Checking Out the Gulls on Lake Norman

Yesterday I joined six other local birders for several hours of birding-by-boat at Lake Norman. Our primary goals were to look for a red-throated loon that had been seen recently; and to check out the huge evening gull roost in the Davidson Creek main channel.

Temperatures on land were at 60 F when we embarked at 2:00 PM, but it was soon evident that I would need the three layers of shirts, heavy coat, toboggan, and gloves that I wore.. It was cold out there on the water in a moving boat!

Immediately we began seeing common loons, not a rare sight on the lake in winter. We checked every loon carefully, but no red-throated turned up. A few ring-billed gulls had already started to form some small flocks resting on the water while some Bonaparte’s gull flocks hovered over the water’s surface.

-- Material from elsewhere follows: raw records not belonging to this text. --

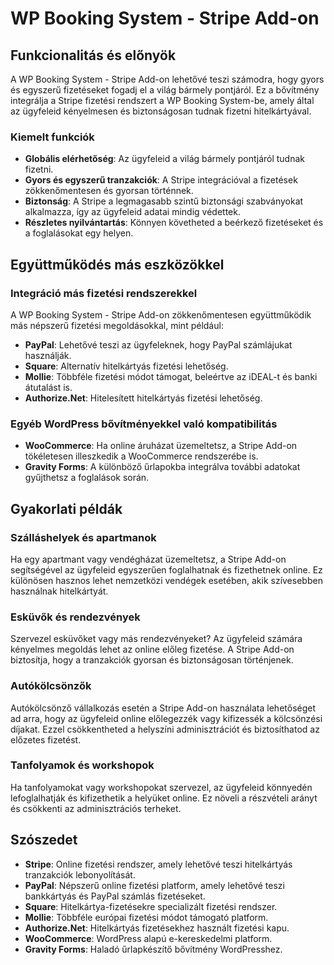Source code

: # WP Booking System - Stripe Add-on

## Funkcionalitás és előnyök

A WP Booking System - Stripe Add-on lehetővé teszi számodra, hogy gyors és egyszerű fizetéseket fogadj el a világ bármely pontjáról. Ez a bővítmény integrálja a Stripe fizetési rendszert a WP Booking System-be, amely által az ügyfeleid kényelmesen és biztonságosan tudnak fizetni hitelkártyával.

### Kiemelt funkciók

- **Globális elérhetőség**: Az ügyfeleid a világ bármely pontjáról tudnak fizetni.
- **Gyors és egyszerű tranzakciók**: A Stripe integrációval a fizetések zökkenőmentesen és gyorsan történnek.
- **Biztonság**: A Stripe a legmagasabb szintű biztonsági szabványokat alkalmazza, így az ügyfeleid adatai mindig védettek.
- **Részletes nyilvántartás**: Könnyen követheted a beérkező fizetéseket és a foglalásokat egy helyen.

## Együttműködés más eszközökkel

### Integráció más fizetési rendszerekkel

A WP Booking System - Stripe Add-on zökkenőmentesen együttműködik más népszerű fizetési megoldásokkal, mint például:
- **PayPal**: Lehetővé teszi az ügyfeleknek, hogy PayPal számlájukat használják.
- **Square**: Alternatív hitelkártyás fizetési lehetőség.
- **Mollie**: Többféle fizetési módot támogat, beleértve az iDEAL-t és banki átutalást is.
- **Authorize.Net**: Hitelesített hitelkártyás fizetési lehetőség.

### Egyéb WordPress bővítményekkel való kompatibilitás

- **WooCommerce**: Ha online áruházat üzemeltetsz, a Stripe Add-on tökéletesen illeszkedik a WooCommerce rendszerébe is.
- **Gravity Forms**: A különböző űrlapokba integrálva további adatokat gyűjthetsz a foglalások során.

## Gyakorlati példák

### Szálláshelyek és apartmanok

Ha egy apartmant vagy vendégházat üzemeltetsz, a Stripe Add-on segítségével az ügyfeleid egyszerűen foglalhatnak és fizethetnek online. Ez különösen hasznos lehet nemzetközi vendégek esetében, akik szívesebben használnak hitelkártyát.

### Esküvők és rendezvények

Szervezel esküvőket vagy más rendezvényeket? Az ügyfeleid számára kényelmes megoldás lehet az online előleg fizetése. A Stripe Add-on biztosítja, hogy a tranzakciók gyorsan és biztonságosan történjenek.

### Autókölcsönzők

Autókölcsönző vállalkozás esetén a Stripe Add-on használata lehetőséget ad arra, hogy az ügyfeleid online előlegezzék vagy kifizessék a kölcsönzési díjakat. Ezzel csökkentheted a helyszíni adminisztrációt és biztosíthatod az előzetes fizetést.

### Tanfolyamok és workshopok

Ha tanfolyamokat vagy workshopokat szervezel, az ügyfeleid könnyedén lefoglalhatják és kifizethetik a helyüket online. Ez növeli a részvételi arányt és csökkenti az adminisztrációs terheket.

## Szószedet

- **Stripe**: Online fizetési rendszer, amely lehetővé teszi hitelkártyás tranzakciók lebonyolítását.
- **PayPal**: Népszerű online fizetési platform, amely lehetővé teszi bankkártyás és PayPal számlás fizetéseket.
- **Square**: Hitelkártya-fizetésekre specializált fizetési rendszer.
- **Mollie**: Többféle európai fizetési módot támogató platform.
- **Authorize.Net**: Hitelkártyás fizetésekhez használt fizetési kapu.
- **WooCommerce**: WordPress alapú e-kereskedelmi platform.
- **Gravity Forms**: Haladó űrlapkészítő bővítmény WordPresshez.
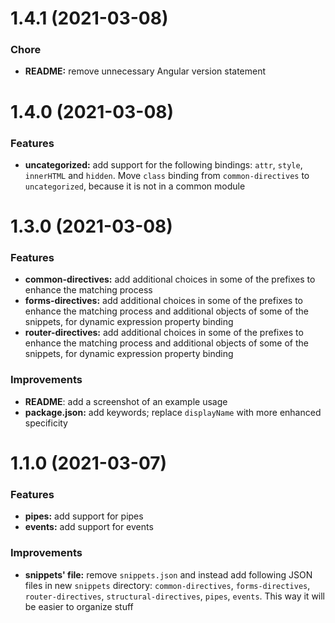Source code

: # 1.4.1 (2021-03-08)


### Chore

* **README:** remove unnecessary Angular version statement



# 1.4.0 (2021-03-08)


### Features

* **uncategorized:** add support for the following bindings: `attr`,
`style`, `innerHTML` and `hidden`. Move `class` binding from
`common-directives` to `uncategorized`, because it is not in a common
module



# 1.3.0 (2021-03-08)


### Features

* **common-directives:** add additional choices in some of the prefixes
to enhance the matching process
* **forms-directives:** add additional choices in some of the prefixes
to enhance the matching process and additional objects of some of the
snippets, for dynamic expression property binding
* **router-directives:** add additional choices in some of the prefixes
to enhance the matching process and additional objects of some of the
snippets, for dynamic expression property binding

### Improvements

* **README**: add a screenshot of an example usage
* **package.json:** add keywords; replace `displayName` with more
enhanced specificity



# 1.1.0 (2021-03-07)


### Features

* **pipes:** add support for pipes
* **events:** add support for events

### Improvements

* **snippets' file:** remove `snippets.json` and instead add following
JSON files in new `snippets` directory: `common-directives`,
`forms-directives`, `router-directives`, `structural-directives`,
`pipes`, `events`. This way it will be easier to organize stuff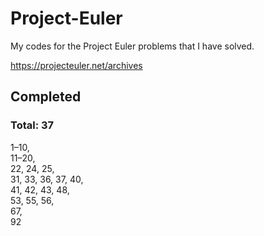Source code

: # Project-Euler

My codes for the Project Euler problems that I have solved.

https://projecteuler.net/archives


## Completed
### Total: 37
1–10,  
11–20,  
22, 24, 25,  
31, 33, 36, 37, 40,  
41, 42, 43, 48,  
53, 55, 56,  
67,  
92
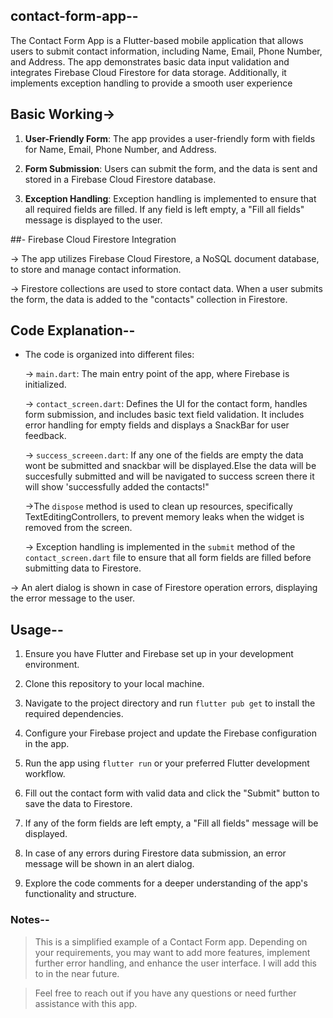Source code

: ## contact-form-app--

The Contact Form App is a Flutter-based mobile application that allows users to submit contact information, including Name, Email, Phone Number, and Address. The app demonstrates basic data input validation and integrates Firebase Cloud Firestore for data storage. Additionally, it implements exception handling to provide a smooth user experience

## Basic Working->

1. **User-Friendly Form**: The app provides a user-friendly form with fields for Name, Email, Phone Number, and Address.

2. **Form Submission**: Users can submit the form, and the data is sent and stored in a Firebase Cloud Firestore database.

3. **Exception Handling**: Exception handling is implemented to ensure that all required fields are filled. If any field is left empty, a "Fill all fields" message is displayed to the user.

 ##- Firebase Cloud Firestore Integration

-> The app utilizes Firebase Cloud Firestore, a NoSQL document database, to store and manage contact information.

-> Firestore collections are used to store contact data. When a user submits the form, the data is added to the "contacts" collection in Firestore.

## Code Explanation--

- The code is organized into different files:

    -> `main.dart`: The main entry point of the app, where Firebase is initialized.

    -> `contact_screen.dart`: Defines the UI for the contact form, handles form submission, and includes basic text field validation. It includes error handling for 
    empty fields and displays a SnackBar for user feedback.

    -> `success_screeen.dart`: If any one of the fields are empty the data wont be submitted and snackbar will be displayed.Else the data will be succesfully 
   submitted and will be navigated to success screen there it will show 'successfully added the contacts!"

    
    ->The `dispose` method is used to clean up resources, specifically TextEditingControllers, to prevent memory leaks when the widget is removed from the screen.

  -> Exception handling is implemented in the `submit` method of the `contact_screen.dart` file to ensure that all form fields are filled before submitting 
   data to Firestore.

-> An alert dialog is shown in case of Firestore operation errors, displaying the error message to the user.

## Usage--

1. Ensure you have Flutter and Firebase set up in your development environment.

2. Clone this repository to your local machine.

3. Navigate to the project directory and run `flutter pub get` to install the required dependencies.

4. Configure your Firebase project and update the Firebase configuration in the app.

5. Run the app using `flutter run` or your preferred Flutter development workflow.

6. Fill out the contact form with valid data and click the "Submit" button to save the data to Firestore.

7. If any of the form fields are left empty, a "Fill all fields" message will be displayed.

8. In case of any errors during Firestore data submission, an error message will be shown in an alert dialog.

9. Explore the code comments for a deeper understanding of the app's functionality and structure.

### Notes--

> This is a simplified example of a Contact Form app. Depending on your requirements, you may want to add more features, implement further error handling, and enhance the user interface. I will add this to in the near future.

> Feel free to reach out if you have any questions or need further assistance with this app.
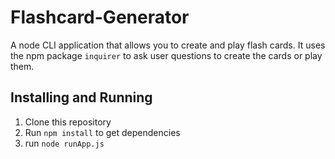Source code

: # Flashcard-Generator

A node CLI application that allows you to create and play flash cards. It uses the npm package `inquirer` to ask user questions to create the cards or play them.

## Installing and Running 

1. Clone this repository
2. Run `npm install` to get dependencies
3. run `node runApp.js`
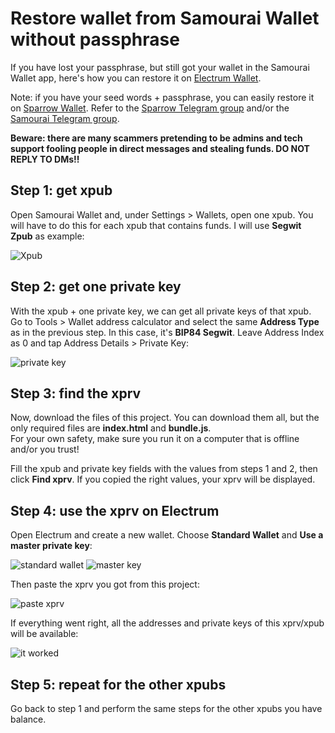 # Restore wallet from Samourai Wallet without passphrase

If you have lost your passphrase, but still got your wallet in the Samourai Wallet app, here's how you can restore it on [Electrum Wallet](https://electrum.org/#download).  

Note: if you have your seed words + passphrase, you can easily restore it on [Sparrow Wallet](https://sparrowwallet.com). Refer to the [Sparrow Telegram group](https://t.me/sparrowwallet) and/or the [Samourai Telegram group](https://t.me/SamouraiWallet).  

**Beware: there are many scammers pretending to be admins and tech support fooling people in direct messages and stealing funds. DO NOT REPLY TO DMs!!**  

## Step 1: get xpub

Open Samourai Wallet and, under Settings > Wallets, open one xpub. You will have to do this for each xpub that contains funds. I will use **Segwit Zpub** as example:

![Xpub](img/xpub-samourai.png)

## Step 2: get one private key

With the xpub + one private key, we can get all private keys of that xpub.  
Go to Tools > Wallet address calculator and select the same **Address Type** as in the previous step. In this case, it's **BIP84 Segwit**. Leave Address Index as 0 and tap Address Details > Private Key:

![private key](img/key-samourai.png)

## Step 3: find the xprv

Now, download the files of this project. You can download them all, but the only required files are **index.html** and **bundle.js**.  
For your own safety, make sure you run it on a computer that is offline and/or you trust!  

Fill the xpub and private key fields with the values from steps 1 and 2, then click **Find xprv**. If you copied the right values, your xprv will be displayed.

## Step 4: use the xprv on Electrum

Open Electrum and create a new wallet. Choose **Standard Wallet** and **Use a master private key**:

![standard wallet](img/standard-wallet.png) ![master key](img/master.png)

Then paste the xprv you got from this project:

![paste xprv](img/restore-master.png)

If everything went right, all the addresses and private keys of this xprv/xpub will be available:

![it worked](img/electrum-addresses.png)

## Step 5: repeat for the other xpubs

Go back to step 1 and perform the same steps for the other xpubs you have balance.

We also started seeing large numbers of horned grebes on the open water. Their habits are similar to loons but they are much smaller. Some years they can be more challenging to find but this is apparently a good year for them here.

We boated around Nantz Cove and were treated to an adult bald eagle circling overhead. A few minutes later an immature bald eagle flew right by. By that time we noted increasing numbers of gulls heading for Davidson Creek so we turned to that direction. When we arrived at the roost site off Torrence Chapel Road there were already several thousand gulls massed up on the water. We carefully scanned the growing flock as more seemed to literally pour down from the sky. A few herring gulls started mixing in with the ring-billeds. Herring gulls make a up tiny percentage of the total gull numbers, but when there are 10,000 gulls it is easy to find a few herrings. It is also easy to pick them out because most are brown immature birds; quite a different look from the ring-billed gulls.

By 5:30 PM the fading light made viewing difficult so we headed in without finding the target loon or any rare gulls. We’ll check the flock again in a month or so. There are just too many birds out there for there not to be something really good. 

Below are some photographic comparisons of the three most common gull species on area reservoirs in the winter:

The ring-billed gull is the most common species. This is the gull you might see flying over any part of the county, sitting in parking lots, or pilfering french fries at fast food restaurants. The bird below is an adult in winter. Note the ring around the bill, gray mantle, white underparts, yellow legs, and yellow eye.

Adult Ring-billed Gull by Taylor Piephoff

Ring-billed gulls take two years to mature, so there are two distinct plumages. This is first-winter bird. Note the bi-colored bill, browner plumage, flesh colored legs, and dark eye.

First Winter Ring-billed Gull by Taylor Piephoff

First-winter herring gulls are easily picked out of the ring-billed gull flocks. Note the overall brown plumage, mostly dark bill, and flesh colored legs. they are also about one third larger than ring-billed gulls.

First-winter Herring Gull by Taylor Piephoff

Adult herring gulls rarely show up in winter at Lake Norman. Compare with the adult ring-billed gull. Note the more massive bill with no circling ring, and flesh colored legs. Unlike ring-billed gulls, herring gulls take four years to mature so there are four distinct plumages. Only two are shown here today. 

Bonaparte's gulls are small, dainty gulls that pick food off the surface of the water. Flocks of Bonaparte's gulls hover over feeding loons in hopes of scavenging some fish scraps. Note the long, thin black bill, and black spot behind the ear of the winter birds. The white leading edge of the wings is also a helpful identification mark.